**TRY IT**: Each entry below must appear in the output exactly as written.

::::

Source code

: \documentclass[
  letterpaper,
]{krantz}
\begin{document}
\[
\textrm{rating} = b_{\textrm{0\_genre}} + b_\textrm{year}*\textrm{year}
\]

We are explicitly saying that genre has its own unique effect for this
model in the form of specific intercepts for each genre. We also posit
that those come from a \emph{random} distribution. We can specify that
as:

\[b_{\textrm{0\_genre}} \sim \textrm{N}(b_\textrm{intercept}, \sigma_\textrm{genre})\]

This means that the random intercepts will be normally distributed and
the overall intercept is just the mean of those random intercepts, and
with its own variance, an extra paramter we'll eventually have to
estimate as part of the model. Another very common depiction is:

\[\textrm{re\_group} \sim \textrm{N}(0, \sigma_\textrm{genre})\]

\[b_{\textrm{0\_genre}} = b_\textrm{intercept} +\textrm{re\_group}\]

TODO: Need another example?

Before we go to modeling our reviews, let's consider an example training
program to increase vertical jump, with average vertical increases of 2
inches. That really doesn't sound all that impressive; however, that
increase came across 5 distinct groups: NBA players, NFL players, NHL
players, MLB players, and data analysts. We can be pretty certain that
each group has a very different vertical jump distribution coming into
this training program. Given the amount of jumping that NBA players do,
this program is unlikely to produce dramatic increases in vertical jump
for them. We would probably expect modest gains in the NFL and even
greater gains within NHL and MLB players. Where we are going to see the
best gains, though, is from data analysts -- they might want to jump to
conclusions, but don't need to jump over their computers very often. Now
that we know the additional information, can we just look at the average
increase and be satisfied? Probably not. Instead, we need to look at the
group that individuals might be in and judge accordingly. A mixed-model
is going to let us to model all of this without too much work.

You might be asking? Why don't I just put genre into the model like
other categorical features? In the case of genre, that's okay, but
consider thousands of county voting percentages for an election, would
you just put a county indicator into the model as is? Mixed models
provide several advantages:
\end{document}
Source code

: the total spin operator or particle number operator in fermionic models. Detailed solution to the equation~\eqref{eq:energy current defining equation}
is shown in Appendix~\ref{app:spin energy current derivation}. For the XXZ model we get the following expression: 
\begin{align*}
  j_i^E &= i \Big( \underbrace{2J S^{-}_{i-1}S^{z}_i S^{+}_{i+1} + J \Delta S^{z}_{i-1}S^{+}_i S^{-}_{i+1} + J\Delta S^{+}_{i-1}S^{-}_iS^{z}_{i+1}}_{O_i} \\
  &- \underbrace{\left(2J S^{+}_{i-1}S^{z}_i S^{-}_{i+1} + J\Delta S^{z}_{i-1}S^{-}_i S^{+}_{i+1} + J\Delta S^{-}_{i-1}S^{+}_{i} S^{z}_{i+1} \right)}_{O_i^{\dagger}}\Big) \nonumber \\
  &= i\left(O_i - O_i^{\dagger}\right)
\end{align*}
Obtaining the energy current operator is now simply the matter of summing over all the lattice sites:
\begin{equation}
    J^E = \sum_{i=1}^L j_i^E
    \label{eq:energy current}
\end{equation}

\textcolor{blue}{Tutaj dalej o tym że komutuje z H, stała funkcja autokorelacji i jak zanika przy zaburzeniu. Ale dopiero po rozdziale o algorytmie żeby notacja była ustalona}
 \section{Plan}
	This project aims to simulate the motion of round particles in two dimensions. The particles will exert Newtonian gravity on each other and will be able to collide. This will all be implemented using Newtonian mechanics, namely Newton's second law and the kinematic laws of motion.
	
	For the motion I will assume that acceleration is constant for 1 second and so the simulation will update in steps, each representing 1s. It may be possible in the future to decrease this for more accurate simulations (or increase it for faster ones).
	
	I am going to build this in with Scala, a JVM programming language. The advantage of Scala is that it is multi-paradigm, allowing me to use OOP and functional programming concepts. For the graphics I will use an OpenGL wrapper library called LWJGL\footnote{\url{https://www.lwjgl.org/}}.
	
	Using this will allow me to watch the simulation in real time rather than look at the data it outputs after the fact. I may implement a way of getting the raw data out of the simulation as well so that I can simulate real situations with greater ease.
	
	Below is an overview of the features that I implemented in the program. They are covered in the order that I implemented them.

::::

**OUTPUT FOR THIS TASK**:
Source code

: \documentclass[
  letterpaper,
]{krantz}
\begin{document}
\[
\textrm{rating} = b_{\textrm{0\_genre}} + b_\textrm{year}*\textrm{year}
\]

We are explicitly saying that genre has its own unique effect for this
model in the form of specific intercepts for each genre. We also posit
that those come from a \emph{random} distribution. We can specify that
as:

\[b_{\textrm{0\_genre}} \sim \textrm{N}(b_\textrm{intercept}, \sigma_\textrm{genre})\]

This means that the random intercepts will be normally distributed and
the overall intercept is just the mean of those random intercepts, and
with its own variance, an extra paramter we'll eventually have to
estimate as part of the model. Another very common depiction is:

\[\textrm{re\_group} \sim \textrm{N}(0, \sigma_\textrm{genre})\]

\[b_{\textrm{0\_genre}} = b_\textrm{intercept} +\textrm{re\_group}\]

TODO: Need another example?

Before we go to modeling our reviews, let's consider an example training
program to increase vertical jump, with average vertical increases of 2
inches. That really doesn't sound all that impressive; however, that
increase came across 5 distinct groups: NBA players, NFL players, NHL
players, MLB players, and data analysts. We can be pretty certain that
each group has a very different vertical jump distribution coming into
this training program. Given the amount of jumping that NBA players do,
this program is unlikely to produce dramatic increases in vertical jump
for them. We would probably expect modest gains in the NFL and even
greater gains within NHL and MLB players. Where we are going to see the
best gains, though, is from data analysts -- they might want to jump to
conclusions, but don't need to jump over their computers very often. Now
that we know the additional information, can we just look at the average
increase and be satisfied? Probably not. Instead, we need to look at the
group that individuals might be in and judge accordingly. A mixed-model
is going to let us to model all of this without too much work.

You might be asking? Why don't I just put genre into the model like
other categorical features? In the case of genre, that's okay, but
consider thousands of county voting percentages for an election, would
you just put a county indicator into the model as is? Mixed models
provide several advantages:
\end{document}
Source code

: the total spin operator or particle number operator in fermionic models. Detailed solution to the equation~\eqref{eq:energy current defining equation}
is shown in Appendix~\ref{app:spin energy current derivation}. For the XXZ model we get the following expression: 
\begin{align*}
  j_i^E &= i \Big( \underbrace{2J S^{-}_{i-1}S^{z}_i S^{+}_{i+1} + J \Delta S^{z}_{i-1}S^{+}_i S^{-}_{i+1} + J\Delta S^{+}_{i-1}S^{-}_iS^{z}_{i+1}}_{O_i} \\
  &- \underbrace{\left(2J S^{+}_{i-1}S^{z}_i S^{-}_{i+1} + J\Delta S^{z}_{i-1}S^{-}_i S^{+}_{i+1} + J\Delta S^{-}_{i-1}S^{+}_{i} S^{z}_{i+1} \right)}_{O_i^{\dagger}}\Big) \nonumber \\
  &= i\left(O_i - O_i^{\dagger}\right)
\end{align*}
Obtaining the energy current operator is now simply the matter of summing over all the lattice sites:
\begin{equation}
    J^E = \sum_{i=1}^L j_i^E
    \label{eq:energy current}
\end{equation}

\textcolor{blue}{Tutaj dalej o tym że komutuje z H, stała funkcja autokorelacji i jak zanika przy zaburzeniu. Ale dopiero po rozdziale o algorytmie żeby notacja była ustalona}
 \section{Plan}
	This project aims to simulate the motion of round particles in two dimensions. The particles will exert Newtonian gravity on each other and will be able to collide. This will all be implemented using Newtonian mechanics, namely Newton's second law and the kinematic laws of motion.
	
	For the motion I will assume that acceleration is constant for 1 second and so the simulation will update in steps, each representing 1s. It may be possible in the future to decrease this for more accurate simulations (or increase it for faster ones).
	
	I am going to build this in with Scala, a JVM programming language. The advantage of Scala is that it is multi-paradigm, allowing me to use OOP and functional programming concepts. For the graphics I will use an OpenGL wrapper library called LWJGL\footnote{\url{https://www.lwjgl.org/}}.
	
	Using this will allow me to watch the simulation in real time rather than look at the data it outputs after the fact. I may implement a way of getting the raw data out of the simulation as well so that I can simulate real situations with greater ease.
	
	Below is an overview of the features that I implemented in the program. They are covered in the order that I implemented them.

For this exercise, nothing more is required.